Yeah, and I guess that’s where I was going. You were talking about making more Go to Helles because it’s a “crappy” beer. It it’s not really a bad beer, just like theirs aren’t bad, it’s just the intention behind the beer, I think.

It’s the American mindset of what beer is. I can down it. I can consume it. “Oh I drank a thirty pack today. I can drink a lot of beer, I’m tough.” It’s that kind of beer even though it is almost six percent.

Yeah, I guess I’m just trying to say it’s not necessarily a “crappy beer.” If it sells and you’re making it with the right intention –

It’s not a crappy beer. Go to Helles is very good. I really like it.

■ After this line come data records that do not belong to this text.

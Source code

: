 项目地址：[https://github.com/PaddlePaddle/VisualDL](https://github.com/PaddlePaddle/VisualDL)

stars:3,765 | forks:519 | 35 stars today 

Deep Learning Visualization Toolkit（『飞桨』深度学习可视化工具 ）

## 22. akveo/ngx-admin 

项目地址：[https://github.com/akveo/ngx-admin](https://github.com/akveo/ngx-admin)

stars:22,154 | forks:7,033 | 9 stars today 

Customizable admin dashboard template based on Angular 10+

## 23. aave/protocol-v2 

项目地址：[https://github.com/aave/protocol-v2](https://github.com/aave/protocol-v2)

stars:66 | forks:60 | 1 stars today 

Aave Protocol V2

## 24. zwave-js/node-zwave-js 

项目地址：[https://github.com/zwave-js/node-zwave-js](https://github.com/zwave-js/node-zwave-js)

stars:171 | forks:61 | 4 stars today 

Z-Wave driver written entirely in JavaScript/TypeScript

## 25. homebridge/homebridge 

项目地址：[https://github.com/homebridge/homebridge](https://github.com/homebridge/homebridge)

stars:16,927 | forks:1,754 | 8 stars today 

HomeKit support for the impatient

So if that’s where you need to go to keep everything successful …

If it’s selling. The second it’s not selling, it’s gone. That’s not true for all the beers. Like Locomotive, I’m brewing on Thursday and that will have been two months since I brewed it.

Yeah you really should not ever get rid of Locomotive. I might not ever come down here again.

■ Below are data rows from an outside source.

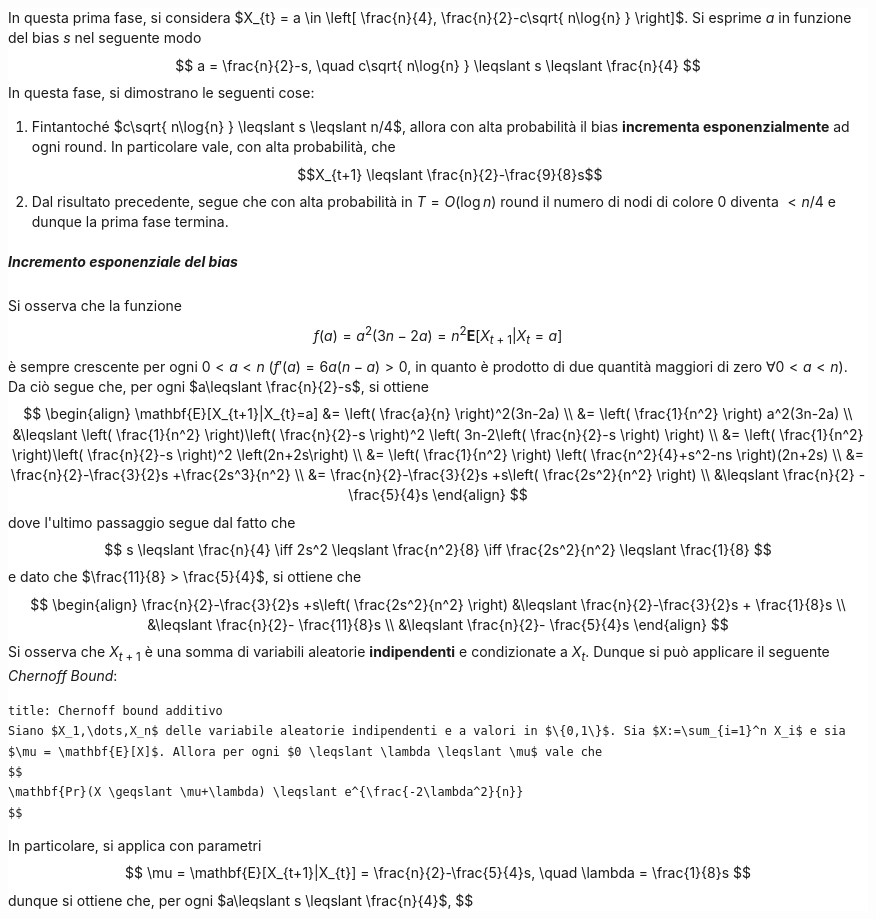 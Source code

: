 In questa prima fase, si considera $X_{t} = a \in \left[ \frac{n}{4}, \frac{n}{2}-c\sqrt{ n\log{n} } \right]$.
Si esprime $a$ in funzione del bias $s$ nel seguente modo
$$
a = \frac{n}{2}-s, \quad c\sqrt{ n\log{n} } \leqslant s \leqslant \frac{n}{4}
$$
In questa fase, si dimostrano le seguenti cose:
1. Fintantoché $c\sqrt{ n\log{n} } \leqslant s \leqslant n/4$, allora con alta probabilità il bias **incrementa esponenzialmente** ad ogni round. In particolare vale, con alta probabilità, che $$X_{t+1} \leqslant \frac{n}{2}-\frac{9}{8}s$$
2. Dal risultato precedente, segue che con alta probabilità in $T= O(\log{n})$ round il numero di nodi di colore $0$ diventa $< n/4$ e dunque la prima fase termina.
##### Incremento esponenziale del bias
Si osserva che la funzione
$$
f(a) = a^2(3n-2a)= n^2 \mathbf{E}[X_{t+1}|X_{t}=a]
$$
è sempre crescente per ogni $0 < a < n$ ($f'(a) = 6a(n-a) >0$, in quanto è prodotto di due quantità maggiori di zero $\forall 0<a<n$). Da ciò segue che, per ogni $a\leqslant \frac{n}{2}-s$, si ottiene
$$
\begin{align}
\mathbf{E}[X_{t+1}|X_{t}=a] &= \left( \frac{a}{n} \right)^2(3n-2a) \\
&= \left( \frac{1}{n^2} \right) a^2(3n-2a) \\
&\leqslant \left( \frac{1}{n^2} \right)\left( \frac{n}{2}-s \right)^2 \left( 3n-2\left( \frac{n}{2}-s \right) \right) \\
&= \left( \frac{1}{n^2} \right)\left( \frac{n}{2}-s \right)^2 \left(2n+2s\right) \\
&= \left( \frac{1}{n^2} \right) \left( \frac{n^2}{4}+s^2-ns \right)(2n+2s) \\
&= \frac{n}{2}-\frac{3}{2}s +\frac{2s^3}{n^2} \\
&= \frac{n}{2}-\frac{3}{2}s +s\left( \frac{2s^2}{n^2} \right) \\
&\leqslant \frac{n}{2} - \frac{5}{4}s
\end{align}
$$
dove l'ultimo passaggio segue dal fatto che
$$
s \leqslant \frac{n}{4} \iff 2s^2 \leqslant \frac{n^2}{8} \iff  \frac{2s^2}{n^2} \leqslant \frac{1}{8}
$$
e dato che $\frac{11}{8} > \frac{5}{4}$, si ottiene che
$$
\begin{align}
\frac{n}{2}-\frac{3}{2}s +s\left( \frac{2s^2}{n^2} \right) &\leqslant \frac{n}{2}-\frac{3}{2}s + \frac{1}{8}s \\
&\leqslant \frac{n}{2}- \frac{11}{8}s \\
&\leqslant \frac{n}{2}- \frac{5}{4}s
\end{align}
$$
Si osserva che $X_{t+1}$ è una somma di variabili aleatorie **indipendenti** e condizionate a $X_{t}$. Dunque si può applicare il seguente *Chernoff Bound*:
```ad-Teorema
title: Chernoff bound additivo
Siano $X_1,\dots,X_n$ delle variabile aleatorie indipendenti e a valori in $\{0,1\}$. Sia $X:=\sum_{i=1}^n X_i$ e sia $\mu = \mathbf{E}[X]$. Allora per ogni $0 \leqslant \lambda \leqslant \mu$ vale che
$$
\mathbf{Pr}(X \geqslant \mu+\lambda) \leqslant e^{\frac{-2\lambda^2}{n}}
$$
```
In particolare, si applica con parametri
$$
\mu = \mathbf{E}[X_{t+1}|X_{t}] = \frac{n}{2}-\frac{5}{4}s, \quad \lambda = \frac{1}{8}s 
$$
dunque si ottiene che, per ogni $a\leqslant s \leqslant \frac{n}{4}$,
$$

It’s a fantastic beer. Stouts just – with every brewery they’re the slowest selling beer. There’s nothing wrong with it. It’s a phenomenal beer. Stouts just sell slowly. That’s all it is. I’ll never take it off tap. It’s a great beer.

So what’s the future for B3? What do you wanna do? Anything we haven t talked about yet?

That is yet to be seen. There’s one of two ways it’s going to go in the next few months. One’s good and one’s not so good.

 

Beer Love, Beer Hate, Beer Growth: Part Two of an Interview With Black Bridge Brewery’s Owner

Here is part two of my interview with Tim Schritter, owner and brewer at Black Bridge Brewery here in Kingman.   The previous segment was the B3 Origin Story and we learned a little about Tim, too, and his goals.  This segment will focus on the beers, the favorites and the distribution.  Cheers.

***

What’s your favorite beer, outside of here?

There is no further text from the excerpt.